**Exercise brief**.
Write out the entries below in full, exactly as given.
(Records supplied Opens)
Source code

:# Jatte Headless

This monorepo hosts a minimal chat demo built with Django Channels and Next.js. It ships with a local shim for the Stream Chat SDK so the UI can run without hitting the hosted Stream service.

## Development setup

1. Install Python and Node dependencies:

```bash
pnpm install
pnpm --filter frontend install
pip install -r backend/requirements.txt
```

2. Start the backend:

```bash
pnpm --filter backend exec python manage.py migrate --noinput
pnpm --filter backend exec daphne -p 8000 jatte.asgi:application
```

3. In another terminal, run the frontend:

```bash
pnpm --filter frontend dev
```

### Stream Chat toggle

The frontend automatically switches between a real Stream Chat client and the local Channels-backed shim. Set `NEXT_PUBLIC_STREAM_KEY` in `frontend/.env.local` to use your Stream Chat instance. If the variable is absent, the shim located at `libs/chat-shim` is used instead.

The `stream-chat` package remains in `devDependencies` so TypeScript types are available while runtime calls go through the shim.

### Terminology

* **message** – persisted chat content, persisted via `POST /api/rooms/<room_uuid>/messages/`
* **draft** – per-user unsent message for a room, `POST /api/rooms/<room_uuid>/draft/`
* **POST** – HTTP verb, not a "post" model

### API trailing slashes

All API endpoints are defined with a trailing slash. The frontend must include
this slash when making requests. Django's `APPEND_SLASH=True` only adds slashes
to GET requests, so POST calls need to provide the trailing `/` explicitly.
(Records supplied Closes)
**Your solution**.
Source code

:# Jatte Headless

This monorepo hosts a minimal chat demo built with Django Channels and Next.js. It ships with a local shim for the Stream Chat SDK so the UI can run without hitting the hosted Stream service.

## Development setup

1. Install Python and Node dependencies:

```bash
pnpm install
pnpm --filter frontend install
pip install -r backend/requirements.txt
```

2. Start the backend:

```bash
pnpm --filter backend exec python manage.py migrate --noinput
pnpm --filter backend exec daphne -p 8000 jatte.asgi:application
```

3. In another terminal, run the frontend:

```bash
pnpm --filter frontend dev
```

### Stream Chat toggle

The frontend automatically switches between a real Stream Chat client and the local Channels-backed shim. Set `NEXT_PUBLIC_STREAM_KEY` in `frontend/.env.local` to use your Stream Chat instance. If the variable is absent, the shim located at `libs/chat-shim` is used instead.

The `stream-chat` package remains in `devDependencies` so TypeScript types are available while runtime calls go through the shim.

### Terminology

* **message** – persisted chat content, persisted via `POST /api/rooms/<room_uuid>/messages/`
* **draft** – per-user unsent message for a room, `POST /api/rooms/<room_uuid>/draft/`
* **POST** – HTTP verb, not a "post" model

### API trailing slashes

All API endpoints are defined with a trailing slash. The frontend must include
this slash when making requests. Django's `APPEND_SLASH=True` only adds slashes
to GET requests, so POST calls need to provide the trailing `/` explicitly.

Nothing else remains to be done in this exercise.